In view of Stanley's explicit reaffirmance of Roth, I do not read the former case as limiting governmental power to deal with obscenity to modes of regulation geared to public interests to be judicially assessed as legitimate or illegitimate in light of the nature of obscenity as a special category of constitutionally protected speech. Rather, I understand Stanley to rest in relevant part on the proposition that the power which Roth recognized in both State and Federal Governments to proscribe obscenity as constitutionally unprotected cannot be exercised to the exclusion of other constitutionally protected interests of the individual. That treatment of Stanley is consistent with the Court's approach to the problem of prior restraints in the obscenity area; if government chooses a system of prior restraints as an aid to its goal of proscribing obscenity, the system must be designed to minimize impact on speech which is constitutionally protected. Blount v. Rizzi, 400 U.S. 410, 416, 91 S.Ct. 423, 428, 27 L.Ed.2d 498 (1971); Marcus v. Search Warrant of Property, etc., 367 U.S. 717, 731, 81 S.Ct. 1708, 1715-1716, 6 L.Ed.2d 1127 (1961). See Freedman v.
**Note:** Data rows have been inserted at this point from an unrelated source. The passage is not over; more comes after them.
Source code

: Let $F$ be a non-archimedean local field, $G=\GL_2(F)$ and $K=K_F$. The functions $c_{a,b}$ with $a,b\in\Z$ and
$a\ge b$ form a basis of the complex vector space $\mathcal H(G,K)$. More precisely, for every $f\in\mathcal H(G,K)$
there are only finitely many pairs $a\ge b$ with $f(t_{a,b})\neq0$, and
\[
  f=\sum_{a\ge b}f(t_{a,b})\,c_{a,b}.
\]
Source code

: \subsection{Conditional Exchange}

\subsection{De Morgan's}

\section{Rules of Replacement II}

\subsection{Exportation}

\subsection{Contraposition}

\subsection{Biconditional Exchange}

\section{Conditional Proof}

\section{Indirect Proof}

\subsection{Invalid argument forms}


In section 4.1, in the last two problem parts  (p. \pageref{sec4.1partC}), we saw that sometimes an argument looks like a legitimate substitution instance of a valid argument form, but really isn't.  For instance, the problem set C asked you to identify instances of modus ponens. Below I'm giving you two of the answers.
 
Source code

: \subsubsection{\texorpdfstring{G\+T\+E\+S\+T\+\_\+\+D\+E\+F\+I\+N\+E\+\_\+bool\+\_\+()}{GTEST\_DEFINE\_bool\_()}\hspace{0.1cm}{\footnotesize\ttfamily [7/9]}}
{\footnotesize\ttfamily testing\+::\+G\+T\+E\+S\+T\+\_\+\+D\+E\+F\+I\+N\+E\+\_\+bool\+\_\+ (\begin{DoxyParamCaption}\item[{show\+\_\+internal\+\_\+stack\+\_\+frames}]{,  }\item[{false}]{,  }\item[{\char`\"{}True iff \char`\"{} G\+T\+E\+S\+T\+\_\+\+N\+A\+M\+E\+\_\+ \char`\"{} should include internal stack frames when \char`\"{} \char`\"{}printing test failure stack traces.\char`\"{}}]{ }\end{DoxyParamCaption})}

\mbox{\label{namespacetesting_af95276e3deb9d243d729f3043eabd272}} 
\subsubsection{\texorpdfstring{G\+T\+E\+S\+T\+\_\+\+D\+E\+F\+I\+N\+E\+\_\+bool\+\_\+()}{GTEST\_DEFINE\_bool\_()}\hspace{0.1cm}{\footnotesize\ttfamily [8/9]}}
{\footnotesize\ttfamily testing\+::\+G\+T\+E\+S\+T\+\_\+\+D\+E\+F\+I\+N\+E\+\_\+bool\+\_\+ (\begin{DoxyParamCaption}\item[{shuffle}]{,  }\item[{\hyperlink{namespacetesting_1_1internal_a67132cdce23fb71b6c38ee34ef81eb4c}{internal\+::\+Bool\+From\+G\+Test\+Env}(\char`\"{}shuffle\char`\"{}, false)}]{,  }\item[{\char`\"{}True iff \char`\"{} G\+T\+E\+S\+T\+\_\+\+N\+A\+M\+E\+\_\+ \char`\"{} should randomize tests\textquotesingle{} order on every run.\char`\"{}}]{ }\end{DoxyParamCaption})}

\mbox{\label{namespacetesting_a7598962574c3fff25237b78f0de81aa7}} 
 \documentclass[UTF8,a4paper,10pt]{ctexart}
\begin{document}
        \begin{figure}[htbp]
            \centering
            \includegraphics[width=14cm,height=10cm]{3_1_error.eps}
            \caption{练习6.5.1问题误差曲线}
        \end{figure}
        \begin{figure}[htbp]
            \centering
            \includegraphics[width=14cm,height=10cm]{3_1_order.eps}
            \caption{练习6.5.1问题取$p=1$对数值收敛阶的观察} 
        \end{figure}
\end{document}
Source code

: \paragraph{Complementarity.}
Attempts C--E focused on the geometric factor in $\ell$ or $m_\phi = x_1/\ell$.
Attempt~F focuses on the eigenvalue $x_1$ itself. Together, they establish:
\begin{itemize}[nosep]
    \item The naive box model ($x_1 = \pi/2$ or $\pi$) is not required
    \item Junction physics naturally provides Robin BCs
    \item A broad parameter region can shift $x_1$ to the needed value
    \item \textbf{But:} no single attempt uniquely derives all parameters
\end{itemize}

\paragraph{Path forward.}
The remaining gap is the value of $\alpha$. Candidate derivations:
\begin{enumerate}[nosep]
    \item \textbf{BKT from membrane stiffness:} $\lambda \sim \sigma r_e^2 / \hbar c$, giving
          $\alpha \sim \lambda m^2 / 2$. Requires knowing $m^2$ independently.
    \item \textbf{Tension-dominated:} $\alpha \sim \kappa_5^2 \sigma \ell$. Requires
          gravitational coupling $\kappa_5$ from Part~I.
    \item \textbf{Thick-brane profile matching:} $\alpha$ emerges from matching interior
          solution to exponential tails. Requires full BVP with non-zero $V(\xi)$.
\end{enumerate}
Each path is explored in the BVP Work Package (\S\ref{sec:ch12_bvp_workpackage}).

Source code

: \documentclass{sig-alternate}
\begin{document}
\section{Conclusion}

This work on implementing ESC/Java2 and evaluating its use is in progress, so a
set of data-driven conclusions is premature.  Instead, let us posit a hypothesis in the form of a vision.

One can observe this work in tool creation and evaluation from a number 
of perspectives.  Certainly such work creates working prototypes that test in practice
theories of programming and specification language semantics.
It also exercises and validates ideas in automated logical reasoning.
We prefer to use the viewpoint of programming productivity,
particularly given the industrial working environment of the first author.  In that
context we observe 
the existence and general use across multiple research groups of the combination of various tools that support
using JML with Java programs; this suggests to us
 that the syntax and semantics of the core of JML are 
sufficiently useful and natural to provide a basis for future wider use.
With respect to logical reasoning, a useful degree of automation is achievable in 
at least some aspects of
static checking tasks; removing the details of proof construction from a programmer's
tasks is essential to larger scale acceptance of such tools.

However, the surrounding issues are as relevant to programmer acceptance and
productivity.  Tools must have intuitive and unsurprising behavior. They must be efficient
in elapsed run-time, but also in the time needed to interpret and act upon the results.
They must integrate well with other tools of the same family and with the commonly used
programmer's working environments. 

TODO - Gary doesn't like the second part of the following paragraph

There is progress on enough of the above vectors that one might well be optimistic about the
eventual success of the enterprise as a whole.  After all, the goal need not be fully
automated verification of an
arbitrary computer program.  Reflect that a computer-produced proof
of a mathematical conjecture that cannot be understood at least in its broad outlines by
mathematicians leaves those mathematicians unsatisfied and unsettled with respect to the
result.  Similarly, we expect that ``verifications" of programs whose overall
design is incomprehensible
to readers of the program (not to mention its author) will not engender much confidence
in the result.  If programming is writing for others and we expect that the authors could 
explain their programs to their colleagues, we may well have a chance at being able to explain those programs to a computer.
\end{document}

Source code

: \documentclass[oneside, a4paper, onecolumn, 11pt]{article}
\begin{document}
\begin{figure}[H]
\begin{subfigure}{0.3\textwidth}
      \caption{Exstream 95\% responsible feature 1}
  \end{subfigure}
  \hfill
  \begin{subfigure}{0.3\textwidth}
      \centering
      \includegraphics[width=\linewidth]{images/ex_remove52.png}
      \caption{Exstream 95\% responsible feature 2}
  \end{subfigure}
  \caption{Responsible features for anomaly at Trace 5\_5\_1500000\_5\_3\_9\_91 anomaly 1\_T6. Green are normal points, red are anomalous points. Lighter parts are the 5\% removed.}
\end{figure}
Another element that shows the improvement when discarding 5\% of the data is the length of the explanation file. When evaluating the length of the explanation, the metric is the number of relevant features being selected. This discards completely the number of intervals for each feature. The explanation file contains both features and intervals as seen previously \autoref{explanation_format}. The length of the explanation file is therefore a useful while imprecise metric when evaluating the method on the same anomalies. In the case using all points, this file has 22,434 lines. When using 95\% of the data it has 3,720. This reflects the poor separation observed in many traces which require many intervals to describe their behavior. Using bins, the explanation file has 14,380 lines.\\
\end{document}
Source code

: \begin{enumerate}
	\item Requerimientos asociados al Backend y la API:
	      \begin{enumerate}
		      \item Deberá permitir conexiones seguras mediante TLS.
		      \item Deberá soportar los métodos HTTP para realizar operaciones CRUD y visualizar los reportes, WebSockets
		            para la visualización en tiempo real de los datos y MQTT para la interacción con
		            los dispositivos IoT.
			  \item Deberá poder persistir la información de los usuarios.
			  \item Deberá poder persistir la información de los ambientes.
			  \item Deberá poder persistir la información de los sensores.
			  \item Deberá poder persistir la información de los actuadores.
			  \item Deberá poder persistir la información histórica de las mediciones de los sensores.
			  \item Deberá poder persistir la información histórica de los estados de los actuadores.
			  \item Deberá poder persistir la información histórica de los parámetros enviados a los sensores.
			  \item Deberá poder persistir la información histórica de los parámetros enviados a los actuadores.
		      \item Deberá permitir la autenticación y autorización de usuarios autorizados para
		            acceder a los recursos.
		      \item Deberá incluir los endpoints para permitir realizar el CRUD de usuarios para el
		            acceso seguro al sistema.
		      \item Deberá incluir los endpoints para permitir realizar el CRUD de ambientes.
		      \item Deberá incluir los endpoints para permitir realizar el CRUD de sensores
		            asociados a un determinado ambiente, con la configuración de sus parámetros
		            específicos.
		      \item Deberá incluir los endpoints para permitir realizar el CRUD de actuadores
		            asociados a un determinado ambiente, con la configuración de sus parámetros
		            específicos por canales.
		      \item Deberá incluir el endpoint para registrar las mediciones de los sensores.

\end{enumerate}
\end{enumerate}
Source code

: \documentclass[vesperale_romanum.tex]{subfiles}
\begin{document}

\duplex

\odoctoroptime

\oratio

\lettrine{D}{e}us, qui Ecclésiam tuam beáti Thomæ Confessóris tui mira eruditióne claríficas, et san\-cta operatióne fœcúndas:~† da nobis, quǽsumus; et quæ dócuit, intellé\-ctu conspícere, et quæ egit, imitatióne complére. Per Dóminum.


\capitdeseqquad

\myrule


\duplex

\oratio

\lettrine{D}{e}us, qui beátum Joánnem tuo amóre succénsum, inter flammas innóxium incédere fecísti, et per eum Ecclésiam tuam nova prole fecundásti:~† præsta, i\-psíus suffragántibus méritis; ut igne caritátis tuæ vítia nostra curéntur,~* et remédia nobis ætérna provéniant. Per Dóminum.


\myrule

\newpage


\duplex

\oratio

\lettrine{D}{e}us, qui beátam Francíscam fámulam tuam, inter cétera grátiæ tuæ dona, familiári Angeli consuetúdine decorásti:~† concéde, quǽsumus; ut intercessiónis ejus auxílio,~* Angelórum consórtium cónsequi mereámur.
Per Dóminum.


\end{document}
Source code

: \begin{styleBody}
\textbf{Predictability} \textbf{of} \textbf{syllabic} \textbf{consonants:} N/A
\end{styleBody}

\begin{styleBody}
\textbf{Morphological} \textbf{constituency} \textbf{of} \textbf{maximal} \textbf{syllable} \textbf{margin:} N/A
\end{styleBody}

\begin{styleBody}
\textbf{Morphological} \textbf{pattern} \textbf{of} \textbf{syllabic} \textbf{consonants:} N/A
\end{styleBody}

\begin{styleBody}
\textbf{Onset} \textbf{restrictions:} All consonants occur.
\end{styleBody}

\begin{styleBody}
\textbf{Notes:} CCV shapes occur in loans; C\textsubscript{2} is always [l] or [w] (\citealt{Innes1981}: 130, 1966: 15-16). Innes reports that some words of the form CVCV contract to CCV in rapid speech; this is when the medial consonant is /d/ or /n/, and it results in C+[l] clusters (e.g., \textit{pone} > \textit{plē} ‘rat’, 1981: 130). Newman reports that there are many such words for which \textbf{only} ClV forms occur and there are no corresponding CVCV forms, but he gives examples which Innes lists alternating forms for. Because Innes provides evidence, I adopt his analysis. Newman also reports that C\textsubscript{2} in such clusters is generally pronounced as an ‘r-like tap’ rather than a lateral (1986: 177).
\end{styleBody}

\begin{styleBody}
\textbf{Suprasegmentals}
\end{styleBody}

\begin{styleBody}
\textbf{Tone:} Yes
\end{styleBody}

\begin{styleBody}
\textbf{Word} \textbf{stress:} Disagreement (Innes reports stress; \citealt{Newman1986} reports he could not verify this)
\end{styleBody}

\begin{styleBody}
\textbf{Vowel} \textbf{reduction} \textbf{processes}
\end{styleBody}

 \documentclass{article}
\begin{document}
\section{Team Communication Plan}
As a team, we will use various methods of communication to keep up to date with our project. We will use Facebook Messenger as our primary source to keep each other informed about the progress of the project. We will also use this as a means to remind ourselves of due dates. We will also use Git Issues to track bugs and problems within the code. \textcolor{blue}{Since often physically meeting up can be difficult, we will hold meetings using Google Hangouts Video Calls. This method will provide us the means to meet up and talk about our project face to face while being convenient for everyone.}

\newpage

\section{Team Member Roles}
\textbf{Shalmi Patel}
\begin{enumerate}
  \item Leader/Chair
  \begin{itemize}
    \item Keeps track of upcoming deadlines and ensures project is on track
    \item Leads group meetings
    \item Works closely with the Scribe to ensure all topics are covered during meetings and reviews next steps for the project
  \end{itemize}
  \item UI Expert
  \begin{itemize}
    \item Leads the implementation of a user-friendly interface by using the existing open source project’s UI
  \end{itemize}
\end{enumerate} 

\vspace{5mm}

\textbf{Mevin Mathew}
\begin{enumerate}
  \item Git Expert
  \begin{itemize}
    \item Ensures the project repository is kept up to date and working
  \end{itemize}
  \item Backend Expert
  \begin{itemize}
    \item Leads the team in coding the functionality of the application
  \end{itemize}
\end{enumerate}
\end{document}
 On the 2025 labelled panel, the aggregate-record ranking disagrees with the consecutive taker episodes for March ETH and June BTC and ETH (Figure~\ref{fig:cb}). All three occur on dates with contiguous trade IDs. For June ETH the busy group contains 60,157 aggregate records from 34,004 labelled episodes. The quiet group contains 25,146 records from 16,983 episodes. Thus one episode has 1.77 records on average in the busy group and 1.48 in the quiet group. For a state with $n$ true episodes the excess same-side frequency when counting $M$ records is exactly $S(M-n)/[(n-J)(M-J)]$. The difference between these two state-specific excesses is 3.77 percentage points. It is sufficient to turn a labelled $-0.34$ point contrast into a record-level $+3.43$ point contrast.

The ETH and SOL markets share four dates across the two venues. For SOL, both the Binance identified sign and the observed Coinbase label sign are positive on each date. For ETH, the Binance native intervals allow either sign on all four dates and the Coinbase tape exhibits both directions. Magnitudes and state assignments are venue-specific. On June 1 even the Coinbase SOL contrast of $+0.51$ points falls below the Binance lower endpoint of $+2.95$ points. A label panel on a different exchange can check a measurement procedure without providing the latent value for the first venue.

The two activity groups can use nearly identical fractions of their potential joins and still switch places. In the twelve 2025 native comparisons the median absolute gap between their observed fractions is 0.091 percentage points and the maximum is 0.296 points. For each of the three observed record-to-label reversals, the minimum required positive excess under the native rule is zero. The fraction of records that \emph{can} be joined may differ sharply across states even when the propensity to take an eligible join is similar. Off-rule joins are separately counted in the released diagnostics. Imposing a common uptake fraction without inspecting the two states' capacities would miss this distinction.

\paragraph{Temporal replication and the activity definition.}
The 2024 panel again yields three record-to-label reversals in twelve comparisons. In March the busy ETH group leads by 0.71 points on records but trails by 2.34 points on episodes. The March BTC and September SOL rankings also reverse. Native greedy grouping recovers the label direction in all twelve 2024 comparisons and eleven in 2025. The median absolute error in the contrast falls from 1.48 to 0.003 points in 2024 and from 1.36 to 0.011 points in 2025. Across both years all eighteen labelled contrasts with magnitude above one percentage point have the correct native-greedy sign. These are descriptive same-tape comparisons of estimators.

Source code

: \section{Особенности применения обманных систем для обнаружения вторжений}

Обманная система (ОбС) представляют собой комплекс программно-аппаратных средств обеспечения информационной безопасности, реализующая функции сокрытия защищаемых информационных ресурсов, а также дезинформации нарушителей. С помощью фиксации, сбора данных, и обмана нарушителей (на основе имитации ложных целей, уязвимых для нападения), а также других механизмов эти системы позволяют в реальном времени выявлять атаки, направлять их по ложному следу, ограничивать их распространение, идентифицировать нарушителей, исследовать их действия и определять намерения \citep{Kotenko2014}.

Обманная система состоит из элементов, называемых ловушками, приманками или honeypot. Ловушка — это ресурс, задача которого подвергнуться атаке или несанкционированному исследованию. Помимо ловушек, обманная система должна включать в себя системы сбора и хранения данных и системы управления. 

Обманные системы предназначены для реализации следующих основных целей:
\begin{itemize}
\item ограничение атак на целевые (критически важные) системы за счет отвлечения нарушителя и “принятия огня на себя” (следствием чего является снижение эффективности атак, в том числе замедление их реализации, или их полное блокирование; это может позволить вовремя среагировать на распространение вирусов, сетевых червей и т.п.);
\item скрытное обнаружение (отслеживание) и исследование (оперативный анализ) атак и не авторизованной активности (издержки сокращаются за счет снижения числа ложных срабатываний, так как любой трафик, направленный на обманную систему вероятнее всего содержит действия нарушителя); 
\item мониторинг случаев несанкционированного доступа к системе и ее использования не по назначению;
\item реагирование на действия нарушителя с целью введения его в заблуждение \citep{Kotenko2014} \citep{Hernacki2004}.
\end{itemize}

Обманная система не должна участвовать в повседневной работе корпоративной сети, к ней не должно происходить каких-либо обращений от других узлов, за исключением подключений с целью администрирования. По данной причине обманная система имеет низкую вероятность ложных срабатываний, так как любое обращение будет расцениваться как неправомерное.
Maryland, 380 U.S. 51, 85 S.Ct. 734, 13 L.Ed.2d 649 (1965).
The analogous constitutionally protected interest in the Stanley situation which restricts governmental efforts to proscribe obscenity is the First Amendment right of the individual to be free from governmental programs of thought control, however such programs might be justified in terms of permissible state objectives. For me, at least, Stanley rests on the proposition that freedom from governmental manipulation of the content of a man's mind necessitates a ban on punishment for the mere possession of the memorabilia of a man's thoughts and dreams, unless that punishment can be related to a state interest of a stronger nature than the simple desire to proscribe obscenity as such. In other words, the 'right to receive' recognized in Stanley is not a right to the existence of modes of distribution of obscenity which the State could destroy without serious risk of infringing on the privacy of a man's thoughts; rather, it is a right to a protective zone ensuring the freedom of a man's inner life, be it rich or sordid. Cf. West Virginia State Board of Education v. Barnette, 319 U.S. 624, 642, 63 S.Ct. 1178, 1187, 87 L.Ed. 1628 (1943).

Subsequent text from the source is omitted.